Secara historis, tingkat hunian hotel pada periode akhir tahun di destinasi favorit bisa menembus 90%.
Namun, dengan kondisi saat ini, PHRI menilai capaian tersebut cukup berat secara nasional. Maulana memperkirakan okupansi di kisaran 70%–80% sudah tergolong positif, terutama mengingat adanya sejumlah daerah yang terdampak bencana dan gangguan akses, khususnya di beberapa wilayah Sumatra.
“Beberapa daerah seperti Sumatra Barat yang biasanya menjadi tujuan wisata domestik mengalami kendala karena bencana dan akses jalan terputus. Ini tentu memengaruhi pergerakan wisatawan,” jelasnya.

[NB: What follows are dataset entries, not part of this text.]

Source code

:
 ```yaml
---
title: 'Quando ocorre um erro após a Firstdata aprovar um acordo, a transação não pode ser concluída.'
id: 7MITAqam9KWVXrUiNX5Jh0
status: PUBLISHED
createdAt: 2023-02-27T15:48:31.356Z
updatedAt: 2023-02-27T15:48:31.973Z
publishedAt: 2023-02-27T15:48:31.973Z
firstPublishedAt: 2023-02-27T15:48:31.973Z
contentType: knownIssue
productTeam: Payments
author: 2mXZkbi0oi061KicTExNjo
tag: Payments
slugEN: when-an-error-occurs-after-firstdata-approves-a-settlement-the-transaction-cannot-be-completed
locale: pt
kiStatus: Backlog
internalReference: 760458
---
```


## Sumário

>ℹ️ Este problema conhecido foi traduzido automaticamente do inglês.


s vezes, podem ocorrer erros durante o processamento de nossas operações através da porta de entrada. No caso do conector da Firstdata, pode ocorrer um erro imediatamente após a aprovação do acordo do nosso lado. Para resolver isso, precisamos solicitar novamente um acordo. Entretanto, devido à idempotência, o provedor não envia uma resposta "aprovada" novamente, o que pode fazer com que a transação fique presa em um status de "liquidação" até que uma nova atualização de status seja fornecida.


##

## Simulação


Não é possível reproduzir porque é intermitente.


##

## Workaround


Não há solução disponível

Sebaliknya, situasi di Pulau Jawa relatif lebih kondusif, meski tetap dihadapkan pada risiko cuaca ekstrem yang bisa menahan mobilitas.
Lebih jauh, Maulana mengakui bahwa sepanjang 2025 industri hotel dan restoran belum menunjukkan pemulihan. Secara year-on-year hingga awal Oktober 2025, okupansi industri perhotelan masih tertekan hampir 5% dan bahkan lebih rendah dibandingkan capaian 2022. Penurunan tersebut berdampak signifikan terhadap pendapatan, dengan rata-rata penurunan revenue yang disebut mencapai sekitar 60%.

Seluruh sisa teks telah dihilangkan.